(Exercise objective): Only the lines from the one that contains "equals to node." to the end of the material below are wanted, each duplicated exactly.

*** Records for processing Section Begins ***

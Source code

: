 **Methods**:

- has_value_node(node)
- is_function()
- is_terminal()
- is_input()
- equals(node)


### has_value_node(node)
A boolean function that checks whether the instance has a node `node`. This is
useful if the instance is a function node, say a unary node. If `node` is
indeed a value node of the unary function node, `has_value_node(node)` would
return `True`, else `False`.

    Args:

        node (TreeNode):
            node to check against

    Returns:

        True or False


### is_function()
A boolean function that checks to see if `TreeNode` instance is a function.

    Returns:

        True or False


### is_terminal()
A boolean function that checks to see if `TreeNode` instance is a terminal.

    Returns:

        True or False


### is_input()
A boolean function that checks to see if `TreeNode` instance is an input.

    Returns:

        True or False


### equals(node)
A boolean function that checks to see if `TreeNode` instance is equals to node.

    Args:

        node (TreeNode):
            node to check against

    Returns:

*** Records for processing Section Ends ***

(Exercise output):
A boolean function that checks to see if `TreeNode` instance is equals to node.

    Args:

        node (TreeNode):
            node to check against

    Returns:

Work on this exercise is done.